Exercise description.
Find the lines in the entries that follow where the word "ChatGPT" occurs, and state how many there are, with no other words.
=== Data shown ===
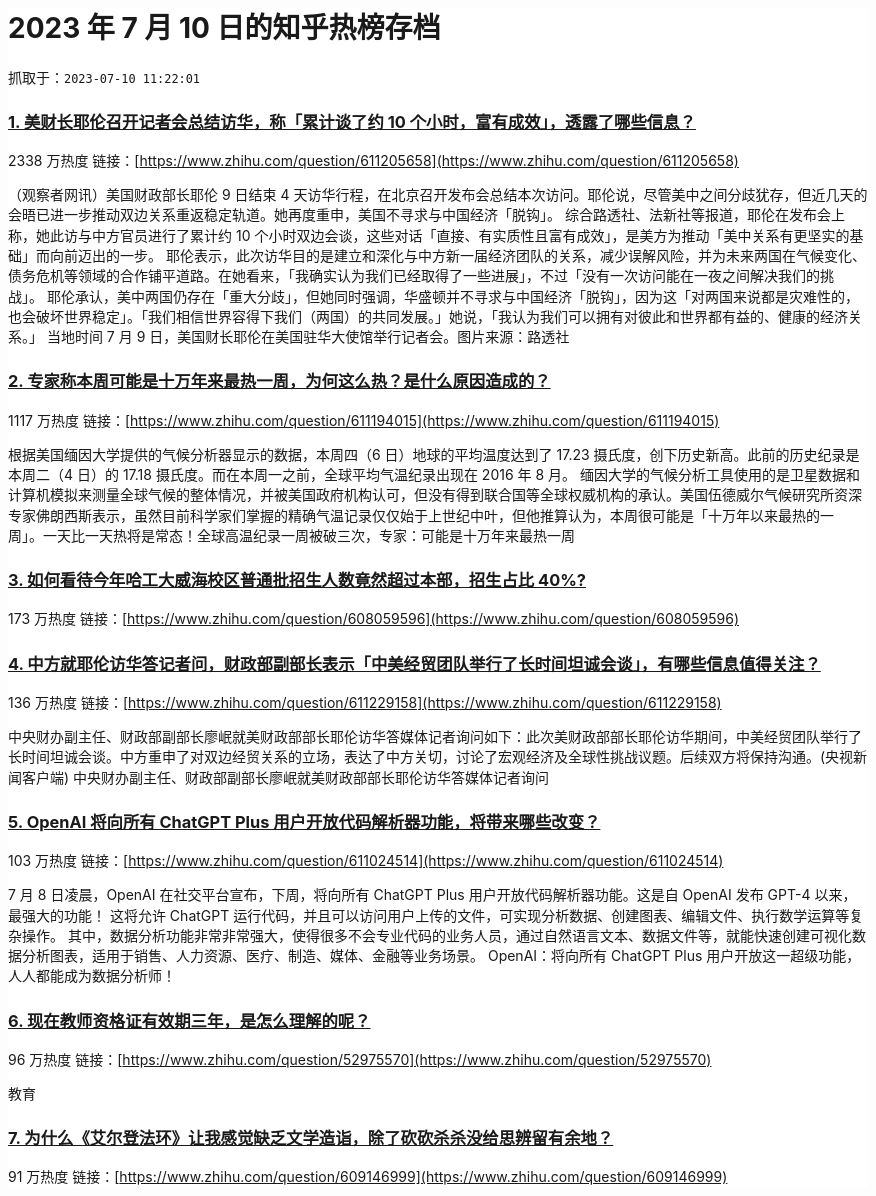 # 2023 年 7 月 10 日的知乎热榜存档

抓取于：`2023-07-10 11:22:01`

### [1. 美财长耶伦召开记者会总结访华，称「累计谈了约 10 个小时，富有成效」，透露了哪些信息？](https://www.zhihu.com/question/611205658)
2338 万热度 链接：[https://www.zhihu.com/question/611205658](https://www.zhihu.com/question/611205658)

（观察者网讯）美国财政部长耶伦 9 日结束 4 天访华行程，在北京召开发布会总结本次访问。耶伦说，尽管美中之间分歧犹存，但近几天的会晤已进一步推动双边关系重返稳定轨道。她再度重申，美国不寻求与中国经济「脱钩」。 综合路透社、法新社等报道，耶伦在发布会上称，她此访与中方官员进行了累计约 10 个小时双边会谈，这些对话「直接、有实质性且富有成效」，是美方为推动「美中关系有更坚实的基础」而向前迈出的一步。 耶伦表示，此次访华目的是建立和深化与中方新一届经济团队的关系，减少误解风险，并为未来两国在气候变化、债务危机等领域的合作铺平道路。在她看来，「我确实认为我们已经取得了一些进展」，不过「没有一次访问能在一夜之间解决我们的挑战」。 耶伦承认，美中两国仍存在「重大分歧」，但她同时强调，华盛顿并不寻求与中国经济「脱钩」，因为这「对两国来说都是灾难性的，也会破坏世界稳定」。「我们相信世界容得下我们（两国）的共同发展。」她说，「我认为我们可以拥有对彼此和世界都有益的、健康的经济关系。」 当地时间 7 月 9 日，美国财长耶伦在美国驻华大使馆举行记者会。图片来源：路透社

### [2. 专家称本周可能是十万年来最热一周，为何这么热？是什么原因造成的？](https://www.zhihu.com/question/611194015)
1117 万热度 链接：[https://www.zhihu.com/question/611194015](https://www.zhihu.com/question/611194015)

根据美国缅因大学提供的气候分析器显示的数据，本周四（6 日）地球的平均温度达到了 17.23 摄氏度，创下历史新高。此前的历史纪录是本周二（4 日）的 17.18 摄氏度。而在本周一之前，全球平均气温纪录出现在 2016 年 8 月。 缅因大学的气候分析工具使用的是卫星数据和计算机模拟来测量全球气候的整体情况，并被美国政府机构认可，但没有得到联合国等全球权威机构的承认。美国伍德威尔气候研究所资深专家佛朗西斯表示，虽然目前科学家们掌握的精确气温记录仅仅始于上世纪中叶，但他推算认为，本周很可能是「十万年以来最热的一周」。一天比一天热将是常态！全球高温纪录一周被破三次，专家：可能是十万年来最热一周

### [3. 如何看待今年哈工大威海校区普通批招生人数竟然超过本部，招生占比 40%?](https://www.zhihu.com/question/608059596)
173 万热度 链接：[https://www.zhihu.com/question/608059596](https://www.zhihu.com/question/608059596)



### [4. 中方就耶伦访华答记者问，财政部副部长表示「中美经贸团队举行了长时间坦诚会谈」，有哪些信息值得关注？](https://www.zhihu.com/question/611229158)
136 万热度 链接：[https://www.zhihu.com/question/611229158](https://www.zhihu.com/question/611229158)

中央财办副主任、财政部副部长廖岷就美财政部部长耶伦访华答媒体记者询问如下：此次美财政部部长耶伦访华期间，中美经贸团队举行了长时间坦诚会谈。中方重申了对双边经贸关系的立场，表达了中方关切，讨论了宏观经济及全球性挑战议题。后续双方将保持沟通。(央视新闻客户端) 中央财办副主任、财政部副部长廖岷就美财政部部长耶伦访华答媒体记者询问

### [5. OpenAI 将向所有 ChatGPT Plus 用户开放代码解析器功能，将带来哪些改变？](https://www.zhihu.com/question/611024514)
103 万热度 链接：[https://www.zhihu.com/question/611024514](https://www.zhihu.com/question/611024514)

7 月 8 日凌晨，OpenAI 在社交平台宣布，下周，将向所有 ChatGPT Plus 用户开放代码解析器功能。这是自 OpenAI 发布 GPT-4 以来，最强大的功能！ 这将允许 ChatGPT 运行代码，并且可以访问用户上传的文件，可实现分析数据、创建图表、编辑文件、执行数学运算等复杂操作。 其中，数据分析功能非常非常强大，使得很多不会专业代码的业务人员，通过自然语言文本、数据文件等，就能快速创建可视化数据分析图表，适用于销售、人力资源、医疗、制造、媒体、金融等业务场景。 OpenAI：将向所有 ChatGPT Plus 用户开放这一超级功能，人人都能成为数据分析师！

### [6. 现在教师资格证有效期三年，是怎么理解的呢？](https://www.zhihu.com/question/52975570)
96 万热度 链接：[https://www.zhihu.com/question/52975570](https://www.zhihu.com/question/52975570)

教育

### [7. 为什么《艾尔登法环》让我感觉缺乏文学造诣，除了砍砍杀杀没给思辨留有余地？](https://www.zhihu.com/question/609146999)
91 万热度 链接：[https://www.zhihu.com/question/609146999](https://www.zhihu.com/question/609146999)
===
Task result.
2